New: “How to stop politicians from gerrymandering”

I’ve got a new piece at the Institute for Humane Studies’ Learn Liberty explaining the basics of how politicians rig district lines to reward friends and punish foes, the entrenchment of an established political class that results, and how it might be combated. Snippet:

In a classic single-party gerrymander, the party in power packs opposition voters densely into as few districts as possible, thus enabling its own voters to lead by a comfortable margin in a maximum of districts. When a legislature is under split party control, the theme is often bipartisan connivance: you protect your incumbents and we’ll protect ours. Third-party and independent voters, as is so common in our system, have no one looking out for their interests….

Geographic information systems (GIS) methods now allow members of the public using inexpensive software to analyze the full data set behind a map. In several states, that has meant members of the public could offer maps of their own or make well-informed critiques of legislators’ proposed maps. In one triumph for citizen data use, the Pennsylvania Supreme Court invalidated a map drawn by lawmakers as clearly inferior to a map that had been submitted independently by an Allentown piano teacher.

Separately, I generally agree with what Aaron Blake writes in a new Washington Post piece: with so many other solid reasons to end gerrymandering, there’s no need to over-sell two arguments frequently invoked against it, the polarization thesis and the “GOP-fixed House” thesis.
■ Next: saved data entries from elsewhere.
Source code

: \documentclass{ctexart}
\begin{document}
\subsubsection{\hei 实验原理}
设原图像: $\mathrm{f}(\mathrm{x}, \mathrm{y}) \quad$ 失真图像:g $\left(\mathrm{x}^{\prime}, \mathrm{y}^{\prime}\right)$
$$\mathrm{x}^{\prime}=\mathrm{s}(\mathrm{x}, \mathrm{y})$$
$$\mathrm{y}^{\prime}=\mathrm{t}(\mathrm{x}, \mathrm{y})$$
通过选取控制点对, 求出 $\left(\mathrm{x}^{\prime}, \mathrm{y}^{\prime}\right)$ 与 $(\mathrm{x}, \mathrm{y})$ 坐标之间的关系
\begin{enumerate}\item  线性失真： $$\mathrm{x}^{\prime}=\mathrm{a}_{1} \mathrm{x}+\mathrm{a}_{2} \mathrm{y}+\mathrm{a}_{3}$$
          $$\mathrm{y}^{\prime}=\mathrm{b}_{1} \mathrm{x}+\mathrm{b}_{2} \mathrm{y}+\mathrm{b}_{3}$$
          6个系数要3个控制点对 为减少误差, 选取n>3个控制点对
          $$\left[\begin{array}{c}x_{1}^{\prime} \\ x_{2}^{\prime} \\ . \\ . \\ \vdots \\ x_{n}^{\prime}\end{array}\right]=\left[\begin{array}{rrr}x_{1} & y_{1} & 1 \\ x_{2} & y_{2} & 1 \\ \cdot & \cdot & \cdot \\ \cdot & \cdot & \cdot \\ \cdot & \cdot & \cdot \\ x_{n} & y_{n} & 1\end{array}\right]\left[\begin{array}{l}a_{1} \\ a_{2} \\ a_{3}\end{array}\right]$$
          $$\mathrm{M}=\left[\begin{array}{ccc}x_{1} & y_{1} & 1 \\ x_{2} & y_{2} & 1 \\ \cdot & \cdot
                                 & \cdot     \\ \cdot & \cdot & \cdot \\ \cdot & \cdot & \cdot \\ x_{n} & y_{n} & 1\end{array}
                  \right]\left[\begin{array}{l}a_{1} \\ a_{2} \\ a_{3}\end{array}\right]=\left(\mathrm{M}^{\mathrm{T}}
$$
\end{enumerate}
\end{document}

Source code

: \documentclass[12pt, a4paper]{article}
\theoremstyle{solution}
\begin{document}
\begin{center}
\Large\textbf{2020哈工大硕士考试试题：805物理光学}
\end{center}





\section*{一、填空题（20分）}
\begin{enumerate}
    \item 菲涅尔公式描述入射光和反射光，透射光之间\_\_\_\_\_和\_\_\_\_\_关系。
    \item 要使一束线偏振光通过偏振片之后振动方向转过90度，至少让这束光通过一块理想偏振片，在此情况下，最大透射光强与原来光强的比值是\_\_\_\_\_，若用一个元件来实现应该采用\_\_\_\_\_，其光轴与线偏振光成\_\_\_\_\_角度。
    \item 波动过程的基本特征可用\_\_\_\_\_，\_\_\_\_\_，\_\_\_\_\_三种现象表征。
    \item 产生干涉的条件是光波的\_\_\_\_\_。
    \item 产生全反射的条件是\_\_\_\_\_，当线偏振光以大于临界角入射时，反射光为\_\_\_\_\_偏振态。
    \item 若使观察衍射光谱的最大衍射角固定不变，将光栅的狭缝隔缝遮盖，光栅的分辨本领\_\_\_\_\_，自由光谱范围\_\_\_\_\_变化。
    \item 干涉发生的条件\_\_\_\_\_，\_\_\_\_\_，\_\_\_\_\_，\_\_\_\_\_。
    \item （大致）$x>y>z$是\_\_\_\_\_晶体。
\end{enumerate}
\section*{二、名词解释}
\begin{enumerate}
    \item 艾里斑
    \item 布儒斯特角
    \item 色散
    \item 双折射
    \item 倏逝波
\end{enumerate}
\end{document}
On the much-noted trend in national politics toward ideological polarization, it seems clear that gerrymandering is but one contributing factor among many. The U.S. Senate, for which districting is not an issue, has followed a path not too far from that of the House, with virtually all Senate Democrats now to the left of virtually all Senate Republicans and stepped-up party-line cohesion on voting. And states with relatively fair districting maps have experienced polarization with the rest. So, yes, reform will probably make a difference at the margins for those who would like there to be more swing or contestable seats, but don’t expect miracles.

And while gerrymandering today on net benefits Republicans (which has not always been the case), it is probable for reasons Blake explains that fair/neutral districting would still have produced a GOP-run House in 2016. An important reason is that Democratic voters are so concentrated in cities.

For some of the many other reasons the cause is worth pursuing no matter which party (if any) you identify with, check out my IHS piece or, for somewhat more detail, my chapter on the subject in the new Eighth Edition of the Cato Handbook for Policymakers. I’ve previously written several pieces about my experience dealing with the problem in my own state of Maryland. [cross-posted from Cato at Liberty]


  • A couple of see-alsos: on the polarization thesis, Seth Masket, Vox; on the GOP-stole-the-House thesis, Jowei Chen and David Cottrell.

    • Walter, the second link in your comment just points back to this post on Overlawyered.

  • The Jowei Chen and David Cottrell link seems to redirect back to this article? Maybe I’m doing something wrong. Anyhow, TY for the page. Always an enjoyable read.

  • Did you mean to link Here?

  • Sorry, fixed now. An extra quote mark added to an otherwise correct link had that effect.

  • We are suffering under such gerrymandering here in the greater Puget Sound area. It’s more than just getting “your” politician elected, or keeping them elected.

    “Sound Transit” recently passed hefty tax increases to fund the expansion of the local light rail system.

    The boundaries of the taxing district are conveniently drawn to pull in as much tax area as possible (sales tax, vehicle registration tax, property tax), without getting TOO many suburban voters, who are less likely to vote for these projects than Seattle residents. That allows the tax happy residents of Seattle to pass tax increase after increase on the suburban voters to pay for Seattle’s choo-choo-train.

    Generally the further away from Seattle, the less yes votes were received, for the rational reason that taxes will be paid for years and years before service will reach that far. Pierce County rejected the measure soundly, yet is dragged in by the sheer weight of Seattle’s yes vote.